Sin dudarlo, se acercó a Yareni y la tomó por el rostro, sus dedos rozaron las trencitas aún intactas, y le plantó un beso apasionado, sus labios se fundieron en un choque húmedo que hizo que Yareni respondiera con igual intensidad. El beso, breve pero cargado de deseo, dejó un eco en el aire antes de que Yareni saliera, cerrando la puerta tras de sí.
Elizabeth, aún herida por el rechazo de Diego, giró hacia él y Atziry, su mirada miel endurecida por los celos y el dolor. Diego, consciente de que su tía sabía de su relación con su prima, la sostuvo con una calma desafiante, sin inmutarse. Atziry, en cambio, bajó la mirada, un rubor subía por sus mejillas. —Perdóname por lo de anoche, mamá —empezó, su voz temblaba con arrepentimiento.
Pero Elizabeth, levantando la palma de su mano como una barrera, la interrumpió con frialdad. —Si ustedes quieren seguir cogiendo, háganlo. A mí ya no me importa —dijo, con tono cortante mientras su blusa se abría ligeramente, revelando más de sus senos. Sin esperar respuesta, se giró y se metió a su habitación, el eco de sus palabras dejaba a Diego y Atziry atónitos, con un torbellino de dudas en sus mentes.

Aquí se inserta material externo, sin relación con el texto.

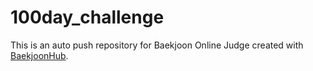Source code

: # 100day_challenge
This is an auto push repository for Baekjoon Online Judge created with [BaekjoonHub](https://github.com/BaekjoonHub/BaekjoonHub).
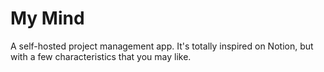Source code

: # My Mind
A self-hosted project management app. It's totally inspired on Notion, but with a few characteristics that you may like.

<!--**My Mind is:**

1. **Open Source**, because no company is better than the community.
2. **Locally Stored**, for the safety of your data (but remember to backup, please).
3. **A Markdown Reader**. So you cannot use that "/" commands from notion. Only Markdown. If you don't know how to use it here is a [quick guide](https://guides.github.com/features/mastering-markdown/) from Github. Don't cry, it's easy...
4. **Shareable**, I mean, you can share your projects with your team if you want to. The process is safe once your team would need an specific password (created by you) in order to access the shared pages. And if you don't want to share from your local machine (fair enough) you can deploy an instance of **My Mind** anywhere with just the projects you want to share. 

<!--Check here the live sample in a repl--


## Download

## How to Use

There is no need of installation, just click the executable and a window will appear alearting you the app is running. Do NOT close this window until you have done!

Now you can visit "http://localhost:5123" to see a page like this:

<!--image--

The rest of the functionalities is pretty intuitives once you know some Markdown and have some experience with Notion like apps. For further instructions check the User Manual. 


## Contribute
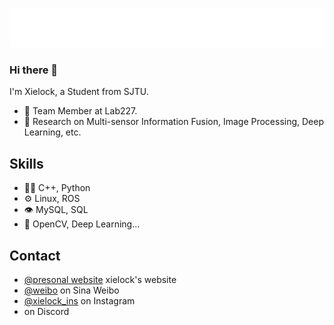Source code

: ![](https://github.com/xielock/xielock/blob/main/name.svg)
### Hi there 👋
I'm Xielock, a Student from SJTU.
- 👥 Team Member at Lab227.
- 🧭 Research on Multi-sensor Information Fusion, Image Processing, Deep Learning, etc.



## Skills
- 👨‍💻 C++, Python
- ⚙️ Linux, ROS
- 👁️ MySQL, SQL
- 💽 OpenCV, Deep Learning...


## Contact
- [@presonal website](http://xielock.com) xielock's website
- [@weibo](https://weibo.com/u/2726978024) on Sina Weibo
- [@xielock_ins](https://www.instagram.com/16.42220394/) on Instagram
- [](./) on Discord
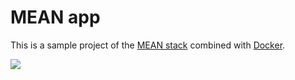# MEAN app

This is a sample project of the [MEAN stack](https://en.wikipedia.org/wiki/MEAN_(software_bundle)) combined with [Docker](https://www.docker.com/).

![](https://i.imgur.com/1idNeeN.jpg)
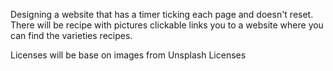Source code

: Designing a website that has a timer ticking each page and doesn't reset. There will be recipe with pictures clickable links you to a website where you can find the varieties recipes. 

Licenses will be base on images from Unsplash 
Licenses 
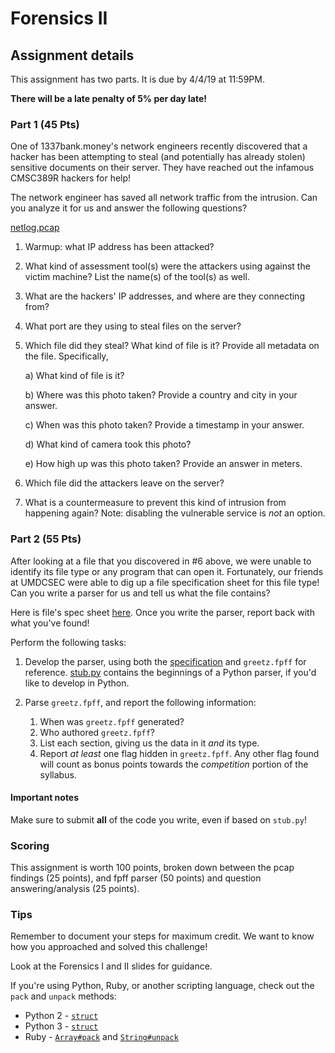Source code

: # Forensics II

## Assignment details

This assignment has two parts. It is due by 4/4/19 at 11:59PM.

**There will be a late penalty of 5% per day late!**

### Part 1 (45 Pts)

One of 1337bank.money's network engineers recently discovered that a hacker has been attempting to steal (and potentially has already stolen) sensitive documents on their server. They have reached out the infamous CMSC389R hackers for help!

The network engineer has saved all network traffic from the intrusion. Can you analyze it for us and answer the following questions?

[netlog.pcap](netlog.pcap)

1. Warmup: what IP address has been attacked?

2. What kind of assessment tool(s) were the attackers using against the victim machine? List the name(s) of the tool(s) as well.

3. What are the hackers' IP addresses, and where are they connecting from?

4. What port are they using to steal files on the server?

5. Which file did they steal? What kind of file is it? Provide all metadata on the file. Specifically,

    a) What kind of file is it?

    b) Where was this photo taken? Provide a country and city in your answer.

    c) When was this photo taken? Provide a timestamp in your answer.

    d) What kind of camera took this photo?

    e) How high up was this photo taken? Provide an answer in meters.

6. Which file did the attackers leave on the server?

7. What is a countermeasure to prevent this kind of intrusion from happening again? Note: disabling the vulnerable service is *not* an option.

### Part 2 (55 Pts)

After looking at a file that you discovered in #6 above, we were unable to identify its file type or any program that can open it. Fortunately, our friends at UMDCSEC were able to dig up a file specification sheet for this file type! Can you write a parser for us and tell us what the file contains?

Here is file's spec sheet [here](fpff-spec.md). Once you write the parser, report back with what you've found!

Perform the following tasks:

1. Develop the parser, using both the
[specification](fpff-spec.md) and
`greetz.fpff` for reference. [stub.py](stub.py) contains the beginnings of a Python parser, if
you'd like to develop in Python.

2. Parse `greetz.fpff`, and report the following information:
    1. When was `greetz.fpff` generated?
    2. Who authored `greetz.fpff`?
    4. List each section, giving us the data in it *and* its type.
    5. Report *at least* one flag hidden in `greetz.fpff`. Any other flag found will count as bonus points towards the *competition* portion of the syllabus.

#### Important notes

Make sure to submit **all** of the code you write, even if based on `stub.py`!

### Scoring

This assignment is worth 100 points, broken down between the pcap findings (25 points), and fpff parser (50 points) and question answering/analysis (25 points).

### Tips

Remember to document your steps for maximum credit. We want to know how you approached and solved this challenge!

Look at the Forensics I and II slides for guidance.

If you're using Python, Ruby, or another scripting language, check out the `pack` and `unpack`
methods:

* Python 2 - [`struct`](https://docs.python.org/2/library/struct.html)
* Python 3 - [`struct`](https://docs.python.org/3.5/library/struct.html)
* Ruby - [`Array#pack`](https://ruby-doc.org/core-2.5.0/Array.html#method-i-pack) and
[`String#unpack`](https://ruby-doc.org/core-2.5.0/String.html#method-i-unpack)
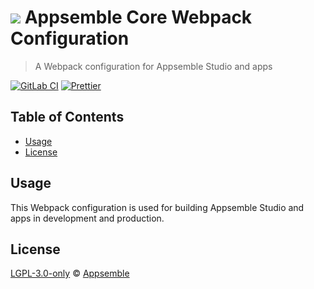 # ![](https://gitlab.com/appsemble/appsemble/-/raw/0.28.12/config/assets/logo.svg) Appsemble Core Webpack Configuration

> A Webpack configuration for Appsemble Studio and apps

[![GitLab CI](https://gitlab.com/appsemble/appsemble/badges/0.28.12/pipeline.svg)](https://gitlab.com/appsemble/appsemble/-/releases/0.28.12)
[![Prettier](https://img.shields.io/badge/code_style-prettier-ff69b4.svg)](https://prettier.io)

## Table of Contents

- [Usage](#usage)
- [License](#license)

## Usage

This Webpack configuration is used for building Appsemble Studio and apps in development and
production.

## License

[LGPL-3.0-only](https://gitlab.com/appsemble/appsemble/-/blob/0.28.12/LICENSE.md) ©
[Appsemble](https://appsemble.com)
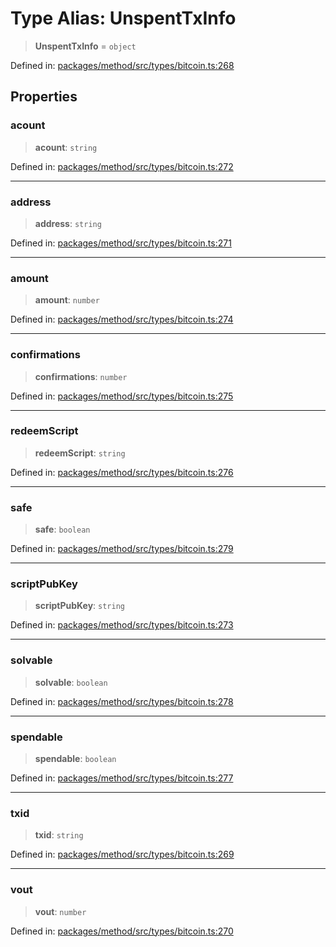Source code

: # Type Alias: UnspentTxInfo

> **UnspentTxInfo** = `object`

Defined in: [packages/method/src/types/bitcoin.ts:268](https://github.com/dcdpr/did-btcr2-js/blob/4a717493e735221d072999f212891939f4de3f23/packages/method/src/types/bitcoin.ts#L268)

## Properties

### acount

> **acount**: `string`

Defined in: [packages/method/src/types/bitcoin.ts:272](https://github.com/dcdpr/did-btcr2-js/blob/4a717493e735221d072999f212891939f4de3f23/packages/method/src/types/bitcoin.ts#L272)

***

### address

> **address**: `string`

Defined in: [packages/method/src/types/bitcoin.ts:271](https://github.com/dcdpr/did-btcr2-js/blob/4a717493e735221d072999f212891939f4de3f23/packages/method/src/types/bitcoin.ts#L271)

***

### amount

> **amount**: `number`

Defined in: [packages/method/src/types/bitcoin.ts:274](https://github.com/dcdpr/did-btcr2-js/blob/4a717493e735221d072999f212891939f4de3f23/packages/method/src/types/bitcoin.ts#L274)

***

### confirmations

> **confirmations**: `number`

Defined in: [packages/method/src/types/bitcoin.ts:275](https://github.com/dcdpr/did-btcr2-js/blob/4a717493e735221d072999f212891939f4de3f23/packages/method/src/types/bitcoin.ts#L275)

***

### redeemScript

> **redeemScript**: `string`

Defined in: [packages/method/src/types/bitcoin.ts:276](https://github.com/dcdpr/did-btcr2-js/blob/4a717493e735221d072999f212891939f4de3f23/packages/method/src/types/bitcoin.ts#L276)

***

### safe

> **safe**: `boolean`

Defined in: [packages/method/src/types/bitcoin.ts:279](https://github.com/dcdpr/did-btcr2-js/blob/4a717493e735221d072999f212891939f4de3f23/packages/method/src/types/bitcoin.ts#L279)

***

### scriptPubKey

> **scriptPubKey**: `string`

Defined in: [packages/method/src/types/bitcoin.ts:273](https://github.com/dcdpr/did-btcr2-js/blob/4a717493e735221d072999f212891939f4de3f23/packages/method/src/types/bitcoin.ts#L273)

***

### solvable

> **solvable**: `boolean`

Defined in: [packages/method/src/types/bitcoin.ts:278](https://github.com/dcdpr/did-btcr2-js/blob/4a717493e735221d072999f212891939f4de3f23/packages/method/src/types/bitcoin.ts#L278)

***

### spendable

> **spendable**: `boolean`

Defined in: [packages/method/src/types/bitcoin.ts:277](https://github.com/dcdpr/did-btcr2-js/blob/4a717493e735221d072999f212891939f4de3f23/packages/method/src/types/bitcoin.ts#L277)

***

### txid

> **txid**: `string`

Defined in: [packages/method/src/types/bitcoin.ts:269](https://github.com/dcdpr/did-btcr2-js/blob/4a717493e735221d072999f212891939f4de3f23/packages/method/src/types/bitcoin.ts#L269)

***

### vout

> **vout**: `number`

Defined in: [packages/method/src/types/bitcoin.ts:270](https://github.com/dcdpr/did-btcr2-js/blob/4a717493e735221d072999f212891939f4de3f23/packages/method/src/types/bitcoin.ts#L270)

Atziry, a pesar de la tensión, sintió una oleada de alivio, interpretando las palabras de su madre como un consentimiento tácito. Su cuerpo aún vibraba con el recuerdo de Diego dentro de ella, y la idea de seguir sin restricciones la llenó de una felicidad culpable. Diego, por su parte, mantuvo su expresión imperturbable, aunque un destello de intriga cruzó sus ojos. La cocina, impregnada del aroma del café y la humedad que Elizabeth había dejado en la silla, quedó en silencio mientras los dos primos decidían no molestarla, dejando que la puerta cerrada de su habitación guardara los secretos de una noche donde los deseos prohibidos habían redefinido sus lazos.